Task material

———

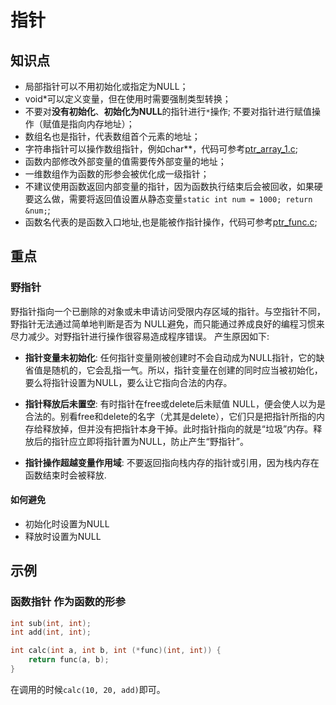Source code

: 指针
===

## 知识点
* 局部指针可以不用初始化或指定为NULL；
* void*可以定义变量，但在使用时需要强制类型转换；
* 不要对**没有初始化**、**初始化为NULL**的指针进行`*`操作; 不要对指针进行赋值操作（赋值是指向内存地址）；
* 数组名也是指针，代表数组首个元素的地址；
* 字符串指针可以操作数组指针，例如char**，代码可参考[ptr_array_1.c](ptr_array_1.c);
* 函数内部修改外部变量的值需要传外部变量的地址；
* 一维数组作为函数的形参会被优化成一级指针；
* 不建议使用函数返回内部变量的指针，因为函数执行结束后会被回收，如果硬要这么做，需要将返回值设置从静态变量`static int num = 1000; return &num;`;
* 函数名代表的是函数入口地址,也是能被作指针操作，代码可参考[ptr_func.c](ptr_func.c);

## 重点
### 野指针
野指针指向一个已删除的对象或未申请访问受限内存区域的指针。与空指针不同，野指针无法通过简单地判断是否为 NULL避免，而只能通过养成良好的编程习惯来尽力减少。对野指针进行操作很容易造成程序错误。 产生原因如下:

* **指针变量未初始化**: 任何指针变量刚被创建时不会自动成为NULL指针，它的缺省值是随机的，它会乱指一气。所以，指针变量在创建的同时应当被初始化，要么将指针设置为NULL，要么让它指向合法的内存。

* **指针释放后未置空**: 有时指针在free或delete后未赋值 NULL，便会使人以为是合法的。别看free和delete的名字（尤其是delete），它们只是把指针所指的内存给释放掉，但并没有把指针本身干掉。此时指针指向的就是“垃圾”内存。释放后的指针应立即将指针置为NULL，防止产生“野指针”。

* **指针操作超越变量作用域**: 不要返回指向栈内存的指针或引用，因为栈内存在函数结束时会被释放.

#### 如何避免
* 初始化时设置为NULL
* 释放时设置为NULL

## 示例

### 函数指针 作为函数的形参
```c
int sub(int, int);
int add(int, int);

int calc(int a, int b, int (*func)(int, int)) {
    return func(a, b);
}
```
在调用的时候`calc(10, 20, add)`即可。
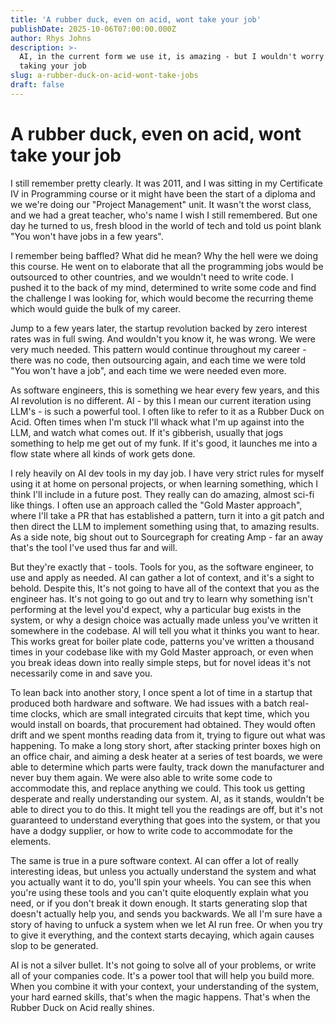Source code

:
 ```yaml
---
title: 'A rubber duck, even on acid, wont take your job'
publishDate: 2025-10-06T07:00:00.000Z
author: Rhys Johns
description: >-
  AI, in the current form we use it, is amazing - but I wouldn't worry about it
  taking your job
slug: a-rubber-duck-on-acid-wont-take-jobs
draft: false
---
```


# A rubber duck, even on acid, wont take your job

I still remember pretty clearly. It was 2011, and I was sitting in my Certificate IV in Programming course or it might have been the start of a diploma and we we're doing our "Project Management" unit. It wasn't the worst class, and we had a great teacher, who's name I wish I still remembered. But one day he turned to us, fresh blood in the world of tech and told us point blank "You won't have jobs in a few years".

I remember being baffled? What did he mean? Why the hell were we doing this course. He went on to elaborate that all the programming jobs would be outsourced to other countries, and we wouldn't need to write code. I pushed it to the back of my mind, determined to write some code and find the challenge I was looking for, which would become the recurring theme which would guide the bulk of my career.

Jump to a few years later, the startup revolution backed by zero interest rates was in full swing. And wouldn't you know it, he was wrong. We were very much needed. This pattern would continue throughout my career - there was no code, then outsourcing again, and each time we were told "You won't have a job", and each time we were needed even more.

As software engineers, this is something we hear every few years, and this AI revolution is no different. AI - by this I mean our current iteration using LLM's - is such a powerful tool. I often like to refer to it as a Rubber Duck on Acid. Often times when I'm stuck I'll whack what I'm up against into the LLM, and watch what comes out. If it's gibberish, usually that jogs something to help me get out of my funk. If it's good, it launches me into a flow state where all kinds of work gets done.

I rely heavily on AI dev tools in my day job. I have very strict rules for myself using it at home on personal projects, or when learning something, which I think I'll include in a future post. They really can do amazing, almost sci-fi like things. I often use an approach called the "Gold Master approach", where I'll take a PR that has established a pattern, turn it into a git patch and then direct the LLM to implement something using that, to amazing results. As a side note, big shout out to Sourcegraph for creating Amp - far an away that's the tool I've used thus far and will.

But they're exactly that - tools. Tools for you, as the software engineer, to use and apply as needed. AI can gather a lot of context, and it's a sight to behold. Despite this, It's not going to have all of the context that you as the engineer has. It's not going to go out and try to learn why something isn't performing at the level you'd expect, why a particular bug exists in the system, or why a design choice was actually made unless you've written it somewhere in the codebase. AI will tell you what it thinks you want to hear. This works great for boiler plate code, patterns you've written a thousand times in your codebase like with my Gold Master approach, or even when you break ideas down into really simple steps, but for novel ideas it's not necessarily come in and save you.

To lean back into another story, I once spent a lot of time in a startup that produced both hardware and software. We had issues with a batch real-time clocks, which are small integrated circuits that kept time, which you would install on boards, that procurement had obtained. They would often drift and we spent months reading data from it, trying to figure out what was happening. To make a long story short, after stacking printer boxes high on an office chair, and aiming a desk heater at a series of test boards, we were able to determine which parts were faulty, track down the manufacturer and never buy them again. We were also able to write some code to accommodate this, and replace anything we could. This took us getting desperate and really understanding our system. AI, as it stands, wouldn't be able to direct you to do this. It might tell you the readings are off, but it's not guaranteed to understand everything that goes into the system, or that you have a dodgy supplier, or how to write code to accommodate for the elements.

The same is true in a pure software context. AI can offer a lot of really interesting ideas, but unless you actually understand the system and what you actually want it to do, you'll spin your wheels. You can see this when you're using these tools and you can't quite eloquently explain what you need, or if you don't break it down enough. It starts generating slop that doesn't actually help you, and sends you backwards. We all I'm sure have a story of having to unfuck a system when we let AI run free. Or when you try to give it everything, and the context starts decaying, which again causes slop to be generated.

AI is not a silver bullet. It's not going to solve all of your problems, or write all of your companies code. It's a power tool that will help you build more. When you combine it with your context, your understanding of the system, your hard earned skills, that's when the magic happens. That's when the Rubber Duck on Acid really shines.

———

Assignment
Examine the entries and say how many of their lines hold the word "return". No other words should accompany the number.

Completed task
2